Metro believes that 70% of all passengers that travel between 11pm and 3am have not witnessed a crime while riding on the trains. To check, a short survey was given to the first twelve passengers that said that they travel on Metro between 11pm and 3am on weekends. Of the twelve passengers, 10 of them said that they have not witnessed a crime on the train. This is evidence supporting that the claimed proportion may be different, but is this statistically significant evidence to conclude this at the five percent level of significance?

The time interval between eruptions of Old Faithful geyser is recorded 112 times to see whether the median interval is less than or equal to 60 minutes or not (i.e., 60 minutes is above the median). Of the 112 intervals, 38 are 60 minutes or less. What do you conclude about the median time interval?

An item A is manufactured using a certain process. Item B serves the same function as A but is manufactured using a new process. The manufacturer wishes to determine whether B is preferred to A by the consumer, so she selects a random sample consisting of 10 consumers, gives each of them one A and one B, and asks them to use the items for some period of time.
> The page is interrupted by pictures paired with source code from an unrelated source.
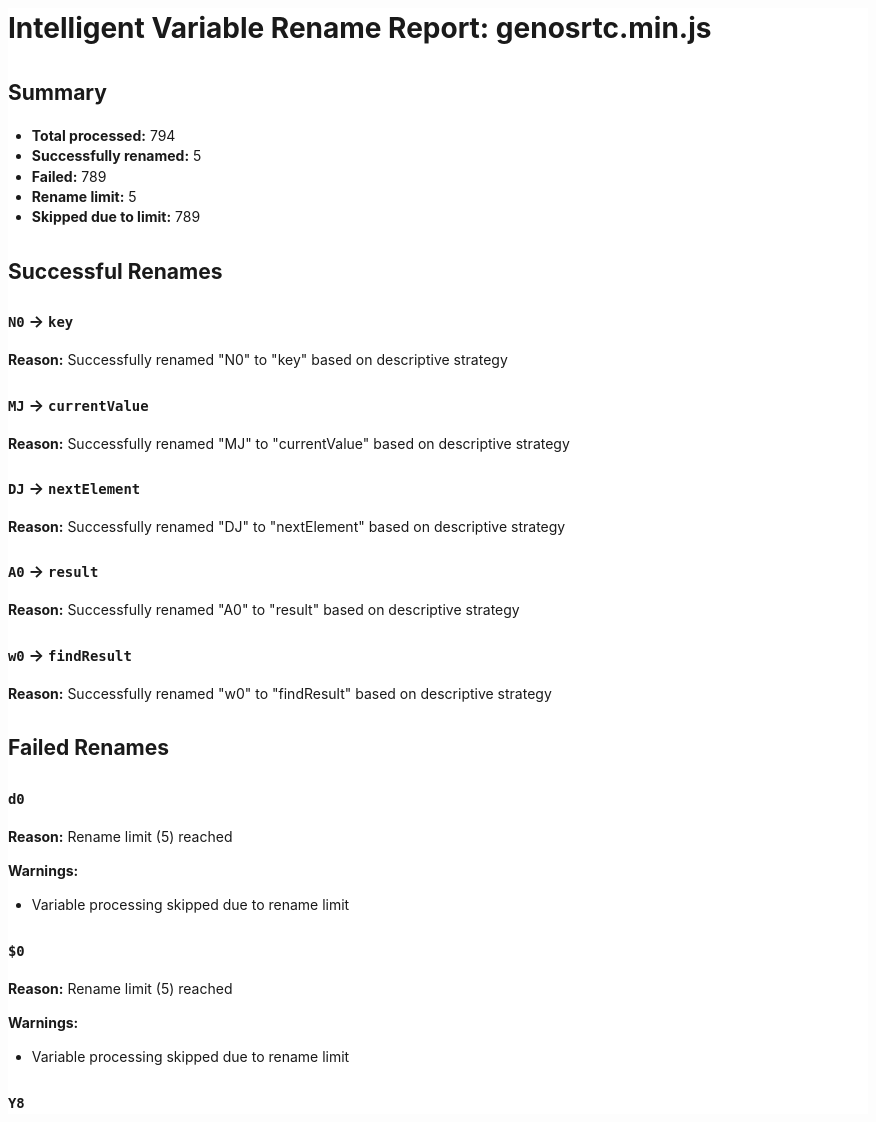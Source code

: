 # Intelligent Variable Rename Report: genosrtc.min.js

## Summary

- **Total processed:** 794
- **Successfully renamed:** 5
- **Failed:** 789
- **Rename limit:** 5
- **Skipped due to limit:** 789

## Successful Renames

### `N0` → `key`

**Reason:** Successfully renamed "N0" to "key" based on descriptive strategy

### `MJ` → `currentValue`

**Reason:** Successfully renamed "MJ" to "currentValue" based on descriptive strategy

### `DJ` → `nextElement`

**Reason:** Successfully renamed "DJ" to "nextElement" based on descriptive strategy

### `A0` → `result`

**Reason:** Successfully renamed "A0" to "result" based on descriptive strategy

### `w0` → `findResult`

**Reason:** Successfully renamed "w0" to "findResult" based on descriptive strategy

## Failed Renames

### `d0`

**Reason:** Rename limit (5) reached

**Warnings:**
- Variable processing skipped due to rename limit

### `$0`

**Reason:** Rename limit (5) reached

**Warnings:**
- Variable processing skipped due to rename limit

### `Y8`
At the end of the allotted period of time the consumers report their preferences to the manufacturer. Eight consumers preferred B to A, one preferred A to B, and 1 reported “no preference”. Is there enough evidence to conclude that customers prefer item B to item A?

Prior to a nationally televised debate between two presidential candidates, a random sample of 100 persons stated their choice of candidates as follows. Eighty-four persons favored the Democratic candidate, and the remaining 16 favored the Republican. After the debate the same 100 people expressed their preference again. Of the persons who formerly favored the Democrat, exactly one-fourth of them changed their minds, and also one-fourth of the people formerly favoring the Republican switched to the Democratic side. Was the voting alignment in the population altered by the debate?

The total annual precipitation is recorded yearly for 19 years. The precipitation in inches was 45.25, 45.83, 41.77, 36.26, 45.37, 52.25, 35.37, 57.16, 35.37, 58.32, 41.05, 33.72, 45.73, 37.90, 41.72, 36.07, 49.83, 36.24, and 39.30. Is precipitation tending to increase or decrease, or is it staying about the same?

Two carloads of manufactured items are sampled randomly to see how many items they were carrying were defective. From the first carload, 13 of the 86 items were defective. From the second carload 17 of the 74 items were considered defective. Is the proportion different for the two carloads?

The eastern chipmunk trills when pursued by a predator, possibly to warn other chipmunks. Researchers released chipmunks either 10 or 100 meters from their home burrow, then chased them (to simulate predator pursuit). Out of 24 chipmunks released 10 meters from their burrow, 16 trilled and 8 did not trill. When released 100 meters from their burrow, only 3 chipmunks trilled, while 18 did not trill. Do chipmunks trill more when they are close to home?

The questions below don’t follow the above format because they involve the calculation of a confidence interval or tolerance limit, so they are not tests of hypotheses. Entries from the bottom portion of the table above will be helpful.

A random sample of tenth-grade boys resulted in the following 20 observed weights: 81, 86, 93, 98, 103, 103, 117, 119, 119, 122, 128, 131, 134, 137, 142, 144, 154, 158, 161, 165. Find an approximate 90% confidence interval for the median, and provide the exact confidence coefficient.

An engineer writing the acceptance specs for a load of steel reinforcement rods would like to specify that at least 90% of the rods are between the sixth longest and the sixth shortest rods in a random sample she selects. In order to have 99% confidence in this statement, what should the sample size be?

A fitness gym has measured the percentage of fat on 86 of its members. At least what percent of its members have a fat percentage between \(X^{(2)}\) and \(X^{(85)}\) with 90% certainty.